Partial agonists of the dopamine system are becoming the preferred class of medications over pure antagonists in treatment of both psychosis and mood disturbance. This is because tolerance to the medication is less likely to occur when the receptor is both blocked and stimulated at the same time. Cariprazine is a partial agonist at D2, D3, and 5HT1A receptors. The affinity at the D3 receptor is approximately six times greater than at the D2 receptor. However, it is administered at a dose that generally blocks the majority of both of these receptors.

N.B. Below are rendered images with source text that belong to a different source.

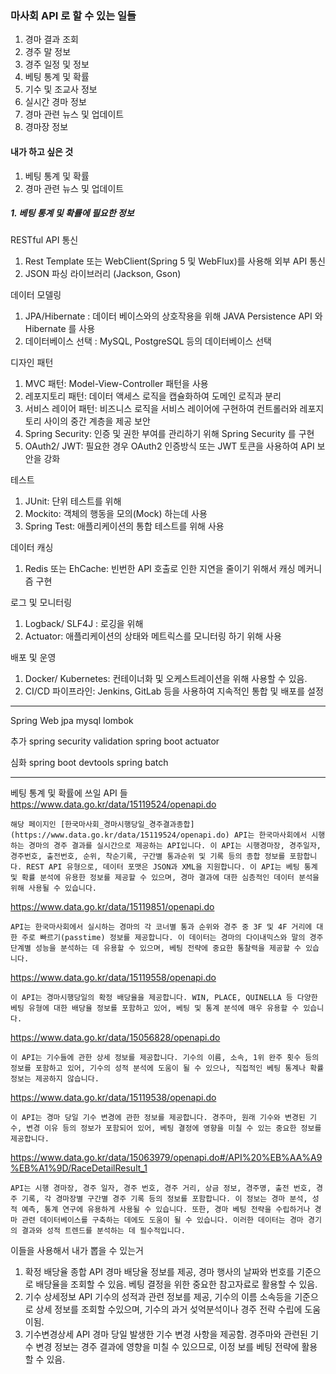 ### 마사회 API 로 할 수 있는 일들
1. 경마 결과 조회
2. 경주 말 정보
3. 경주 일정 및 정보
4. 베팅 통계 및 확률
5. 기수 및 조교사 정보
6. 실시간 경마 정보
7. 경마 관련 뉴스 및 업데이트
8. 경마장 정보




#### 내가 하고 싶은 것

1. 베팅 통계 및 확률
2. 경마 관련 뉴스 및 업데이트



##### 1. 베팅 통계 및 확률에 필요한 정보

RESTful API 통신
1) Rest Template 또는 WebClient(Spring 5 및 WebFlux)를 사용해 외부 API 통신
2) JSON 파싱 라이브러리 (Jackson, Gson)

데이터 모델링
1) JPA/Hibernate : 데이터 베이스와의 상호작용을 위해 JAVA Persistence API 와 Hibernate 를 사용
2) 데이터베이스 선택 : MySQL, PostgreSQL 등의 데이터베이스 선택

디자인 패턴 
1) MVC 패턴: Model-View-Controller 패턴을 사용
2) 레포지토리 패턴: 데이터 액세스 로직을 캡슐화하여 도메인 로직과 분리
3) 서비스 레이어 패턴: 비즈니스 로직을 서비스 레이어에 구현하여 컨트롤러와 레포지토리 사이의 중간 계층을 제공
보안
1) Spring Security: 인증 및 권한 부여를 관리하기 위해 Spring Security 를 구현
2) OAuth2/ JWT: 필요한 경우 OAuth2 인증방식 또는 JWT 토큰을 사용하여 API 보안을 강화

테스트
1) JUnit: 단위 테스트를 위해
2) Mockito: 객체의 행동을 모의(Mock) 하는데 사용
3) Spring Test: 애플리케이션의 통합 테스트를 위해 사용

데이터 캐싱
1) Redis 또는 EhCache: 빈번한 API 호출로 인한 지연을 줄이기 위해서 캐싱 메커니즘 구현

로그 및 모니터링
1) Logback/ SLF4J : 로깅을 위해
2) Actuator: 애플리케이션의 상태와 메트릭스를 모니터링 하기 위해 사용

배포 및 운영
1) Docker/ Kubernetes: 컨테이너화 및 오케스트레이션을 위해 사용할 수 있음.
2) CI/CD 파이프라인: Jenkins, GitLab 등을 사용하여 지속적인 통합 및 배포를 설정

-----
Spring Web 
jpa
mysql
lombok

추가
spring security
validation
spring boot actuator

심화
spring boot devtools
spring batch

----
베팅 통계 및 확률에 쓰일 API 들
https://www.data.go.kr/data/15119524/openapi.do
```
해당 페이지인 [한국마사회_경마시행당일_경주결과종합](https://www.data.go.kr/data/15119524/openapi.do) API는 한국마사회에서 시행하는 경마의 경주 결과를 실시간으로 제공하는 API입니다. 이 API는 시행경마장, 경주일자, 경주번호, 출전번호, 순위, 착순기록, 구간별 통과순위 및 기록 등의 종합 정보를 포함합니다. REST API 유형으로, 데이터 포맷은 JSON과 XML을 지원합니다. 이 API는 베팅 통계 및 확률 분석에 유용한 정보를 제공할 수 있으며, 경마 결과에 대한 심층적인 데이터 분석을 위해 사용될 수 있습니다.
```

https://www.data.go.kr/data/15119851/openapi.do
```
API는 한국마사회에서 실시하는 경마의 각 코너별 통과 순위와 경주 중 3F 및 4F 거리에 대한 주로 빠르기(passtime) 정보를 제공합니다. 이 데이터는 경마의 다이내믹스와 말의 경주 단계별 성능을 분석하는 데 유용할 수 있으며, 베팅 전략에 중요한 통찰력을 제공할 수 있습니다.
```

 https://www.data.go.kr/data/15119558/openapi.do 
 ```
 이 API는 경마시행당일의 확정 배당율을 제공합니다. WIN, PLACE, QUINELLA 등 다양한 베팅 유형에 대한 배당율 정보를 포함하고 있어, 베팅 및 통계 분석에 매우 유용할 수 있습니다.
```
 https://www.data.go.kr/data/15056828/openapi.do 
 ```
 이 API는 기수들에 관한 상세 정보를 제공합니다. 기수의 이름, 소속, 1위 완주 횟수 등의 정보를 포함하고 있어, 기수의 성적 분석에 도움이 될 수 있으나, 직접적인 베팅 통계나 확률 정보는 제공하지 않습니다.
```
 https://www.data.go.kr/data/15119538/openapi.do
 ```
 이 API는 경마 당일 기수 변경에 관한 정보를 제공합니다. 경주마, 원래 기수와 변경된 기수, 변경 이유 등의 정보가 포함되어 있어, 베팅 결정에 영향을 미칠 수 있는 중요한 정보를 제공합니다.
```

https://www.data.go.kr/data/15063979/openapi.do#/API%20%EB%AA%A9%EB%A1%9D/RaceDetailResult_1
```
API는 시행 경마장, 경주 일자, 경주 번호, 경주 거리, 상금 정보, 경주명, 출전 번호, 경주 기록, 각 경마장별 구간별 경주 기록 등의 정보를 포함합니다. 이 정보는 경마 분석, 성적 예측, 통계 연구에 유용하게 사용될 수 있습니다. 또한, 경마 베팅 전략을 수립하거나 경마 관련 데이터베이스를 구축하는 데에도 도움이 될 수 있습니다. 이러한 데이터는 경마 경기의 결과와 성적 트렌드를 분석하는 데 필수적입니다.
```


이들을 사용해서 내가 뽑을 수 있는거
1. 확정 배당율 종합 API
	경마 배당율 정보를 제공, 경마 행사의 날짜와 번호를 기준으로 배당율을 조회할 수 있음.
	베팅 결정을 위한 중요한 참고자료로 활용할 수 있음.
2. 기수 상세정보 API
	기수의 성적과 관련 정보를 제공, 기수의 이름 소속등을 기준으로 상세 정보를 조회할 수있으며, 기수의 과거 섲억분석이나 경주 전략 수립에 도움이됨.
3. 기수변경상세 API
	경마 당일 발생한 기수 변경 사항을 제공함. 경주마와 관련된 기수 변경 정보는 경주 결과에 영향을 미칠 수 있으므로, 이정 보를 베팅 전략에 활용할 수 있음.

Studies with partial agonists, particularly with long half-lives are frequently difficult to predict, and this appears to be the case with cariprazine. In studies with patients with bipolar mania or schizophrenic psychosis, cariprazine has shown significant efficacy and a tolerable AE profile. However, it is much more difficult to interpret the depression data. The data are consistent with the interpretation of a window in which the drug may be effective with depression, in a manner similar to aripiprazole and brexpiprazole. The task of understanding the effect of the drug is made more difficult by the paucity of publications of the completed clinical trials. Nonetheless, the recent approval of cariprazine provides a new tool for clinicians, which appears to have unique mechanistic profile.

Disclosure

Dr Rif S El-Mallakh has grant funding from the National Institute of Mental Health, the State of Kentucky, Merck, Teva, and Psychnostics; and is a speaker for Allergan, Lundbeck, Merck, Otsuka, Sunovion, and Takeda. He reports no other conflicts of interest in this work. The other authors report no conflicts of interest in this work.